Le réflexe du sauvetage, c’est la solidarité inconditionnelle des gens de mer. Peut-être plus encore au sein d’un équipage de marins professionnels qui vont souvent secourir d’autres professionnels. Peut-être plus aux Sables d’Olonne, une ville où la culture maritime est tellement ancrée que « même quand on part en vacances, on a besoin de retrouver la mer », comme l’avait raconté la compagne de Yann Chagnolleau dans une interview à la radio avant le drame.
Ils sortent donc. Par la passe principale, celle qui longe la côte, mais qui est aussi la plus profonde. La mer est dantesque. De travers. Sur une vidéo amateur, on voit le canot serpenter entre les vagues pour essayer de trouver son chemin. Quand leur écran de navigation leur dit qu’ils ont passé les deux bouées principales sur tribord, ils espèrent avoir fait le plus dur. Ils ont franchi la passe. Ils mettent alors cap à l’ouest, face au vent et à la mer. Et c’est là que le drame arrive. Les vagues sont tellement hautes et proches les unes des autres qu’ils craignent cette sensation de chute, du sommet de la vague au fond du trou, qu’on a parfois dans ce genre de mer.

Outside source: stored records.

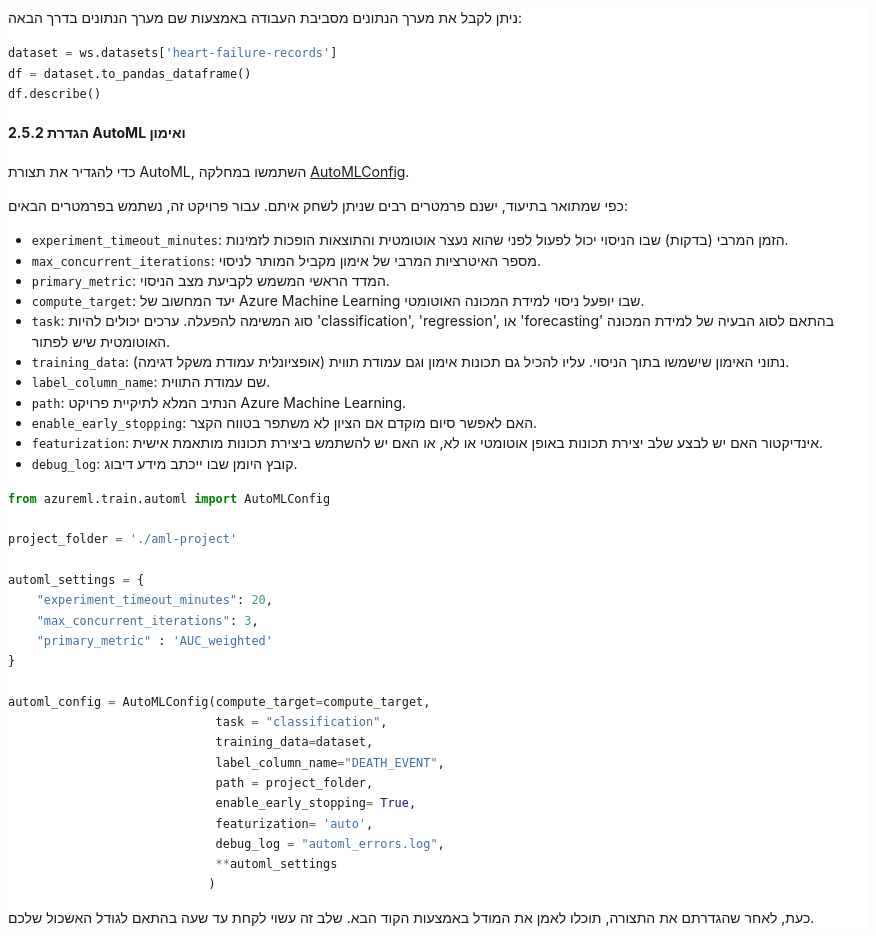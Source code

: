 ניתן לקבל את מערך הנתונים מסביבת העבודה באמצעות שם מערך הנתונים בדרך הבאה:

```python
dataset = ws.datasets['heart-failure-records']
df = dataset.to_pandas_dataframe()
df.describe()
```
#### 2.5.2 הגדרת AutoML ואימון

כדי להגדיר את תצורת AutoML, השתמשו במחלקה [AutoMLConfig](https://docs.microsoft.com/python/api/azureml-train-automl-client/azureml.train.automl.automlconfig(class)?WT.mc_id=academic-77958-bethanycheum&ocid=AID3041109).

כפי שמתואר בתיעוד, ישנם פרמטרים רבים שניתן לשחק איתם. עבור פרויקט זה, נשתמש בפרמטרים הבאים:

- `experiment_timeout_minutes`: הזמן המרבי (בדקות) שבו הניסוי יכול לפעול לפני שהוא נעצר אוטומטית והתוצאות הופכות לזמינות.
- `max_concurrent_iterations`: מספר האיטרציות המרבי של אימון מקביל המותר לניסוי.
- `primary_metric`: המדד הראשי המשמש לקביעת מצב הניסוי.
- `compute_target`: יעד המחשוב של Azure Machine Learning שבו יופעל ניסוי למידת המכונה האוטומטי.
- `task`: סוג המשימה להפעלה. ערכים יכולים להיות 'classification', 'regression', או 'forecasting' בהתאם לסוג הבעיה של למידת המכונה האוטומטית שיש לפתור.
- `training_data`: נתוני האימון שישמשו בתוך הניסוי. עליו להכיל גם תכונות אימון וגם עמודת תווית (אופציונלית עמודת משקל דגימה).
- `label_column_name`: שם עמודת התווית.
- `path`: הנתיב המלא לתיקיית פרויקט Azure Machine Learning.
- `enable_early_stopping`: האם לאפשר סיום מוקדם אם הציון לא משתפר בטווח הקצר.
- `featurization`: אינדיקטור האם יש לבצע שלב יצירת תכונות באופן אוטומטי או לא, או האם יש להשתמש ביצירת תכונות מותאמת אישית.
- `debug_log`: קובץ היומן שבו ייכתב מידע דיבוג.

```python
from azureml.train.automl import AutoMLConfig

project_folder = './aml-project'

automl_settings = {
    "experiment_timeout_minutes": 20,
    "max_concurrent_iterations": 3,
    "primary_metric" : 'AUC_weighted'
}

automl_config = AutoMLConfig(compute_target=compute_target,
                             task = "classification",
                             training_data=dataset,
                             label_column_name="DEATH_EVENT",
                             path = project_folder,  
                             enable_early_stopping= True,
                             featurization= 'auto',
                             debug_log = "automl_errors.log",
                             **automl_settings
                            )
```
כעת, לאחר שהגדרתם את התצורה, תוכלו לאמן את המודל באמצעות הקוד הבא. שלב זה עשוי לקחת עד שעה בהתאם לגודל האשכול שלכם.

Mais c’est une autre monstruosité qui les attend. Sur l’avant. Une masse sombre dont on ne voit pas le sommet. « Baissez-vous », n’a pu s’empêcher de dire le patron Emmanuel Hubé, qui tient la barre. Une des rares phrases échangées dans cette sortie où peu de mots ont été prononcés. « On a senti une puissance énorme face à nous ; on a entendu un coup de canon ». D’un seul coup, les trois pare-brises avant, du verre Securit d’un centimètre d’épaisseur, explosent. Des tonnes d’eau s’engouffrent dans le bateau. Ils ont de l’eau jusqu’à la taille. Mais le canot flotte et les moteurs tournent. Le compartiment moteur est doté de portes étanches que Christophe Monnereau se souvient avoir fermées lui-même.
La situation est vite analysée. L’équipage estime que sa seule chance de s’en sortir est d’aller s’échouer sur la plage. Le barreur arrive à faire virer le canot. Christophe Monnereau, qui a trouvé une providentielle VHF portable flottant près de lui, appelle le CROSS pour demander une évacuation par hélicoptère. Les membres d’équipage, silencieux, essayent d’écoper l’eau, en ouvrant la porte de la passerelle. La situation est d’autant plus inconfortable que l’électricité crépite avec l’eau et empêche l’équipage de s’accrocher aux objets métalliques !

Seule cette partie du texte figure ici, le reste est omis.